_DATA TO PROCESS_:
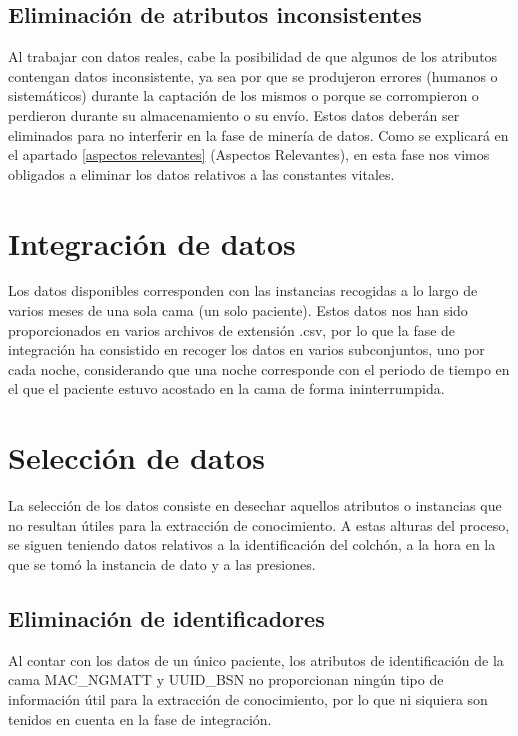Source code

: \subsection{Eliminación de atributos inconsistentes}

Al trabajar con datos reales, cabe la posibilidad de que algunos de los atributos contengan datos inconsistente, ya sea por que se produjeron errores (humanos o sistemáticos) durante la captación de los mismos o porque se corrompieron o perdieron durante su almacenamiento o su envío. Estos datos deberán ser eliminados para no interferir en la fase de minería de datos. Como se explicará en el apartado \ref{aspectos relevantes} (Aspectos Relevantes), en esta fase nos vimos obligados a eliminar los datos relativos a las constantes vitales. 

\section{Integración de datos}

Los datos disponibles corresponden con las instancias recogidas a lo largo de varios meses de una sola cama (un solo paciente). Estos datos nos han sido proporcionados en varios archivos de extensión .csv, por lo que la fase de integración ha consistido en recoger los datos en varios subconjuntos, uno por cada noche, considerando que una noche corresponde con el periodo de tiempo en el que el paciente estuvo acostado en la cama de forma ininterrumpida. 

\section{Selección de datos}

La selección de los datos consiste en desechar aquellos atributos o instancias que no resultan útiles para la extracción de conocimiento. A estas alturas del proceso, se siguen teniendo datos relativos a la identificación del colchón, a la hora en la que se tomó la instancia de dato y a las presiones. 

\subsection{Eliminación de identificadores}

Al contar con los datos de un único paciente, los atributos de identificación de la cama MAC\_NGMATT y UUID\_BSN no proporcionan ningún tipo de información útil para la extracción de conocimiento, por lo que ni siquiera son tenidos en cuenta en la fase de integración.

_PROBLEM TO SOLVE_:
When you retype the records, keep every word exactly as written and exclude the pictures.

_EXERCISE SOLUTION_:
Source code

: \subsection{Eliminación de atributos inconsistentes}

Al trabajar con datos reales, cabe la posibilidad de que algunos de los atributos contengan datos inconsistente, ya sea por que se produjeron errores (humanos o sistemáticos) durante la captación de los mismos o porque se corrompieron o perdieron durante su almacenamiento o su envío. Estos datos deberán ser eliminados para no interferir en la fase de minería de datos. Como se explicará en el apartado \ref{aspectos relevantes} (Aspectos Relevantes), en esta fase nos vimos obligados a eliminar los datos relativos a las constantes vitales. 

\section{Integración de datos}

Los datos disponibles corresponden con las instancias recogidas a lo largo de varios meses de una sola cama (un solo paciente). Estos datos nos han sido proporcionados en varios archivos de extensión .csv, por lo que la fase de integración ha consistido en recoger los datos en varios subconjuntos, uno por cada noche, considerando que una noche corresponde con el periodo de tiempo en el que el paciente estuvo acostado en la cama de forma ininterrumpida. 

\section{Selección de datos}

La selección de los datos consiste en desechar aquellos atributos o instancias que no resultan útiles para la extracción de conocimiento. A estas alturas del proceso, se siguen teniendo datos relativos a la identificación del colchón, a la hora en la que se tomó la instancia de dato y a las presiones. 

\subsection{Eliminación de identificadores}

Al contar con los datos de un único paciente, los atributos de identificación de la cama MAC\_NGMATT y UUID\_BSN no proporcionan ningún tipo de información útil para la extracción de conocimiento, por lo que ni siquiera son tenidos en cuenta en la fase de integración.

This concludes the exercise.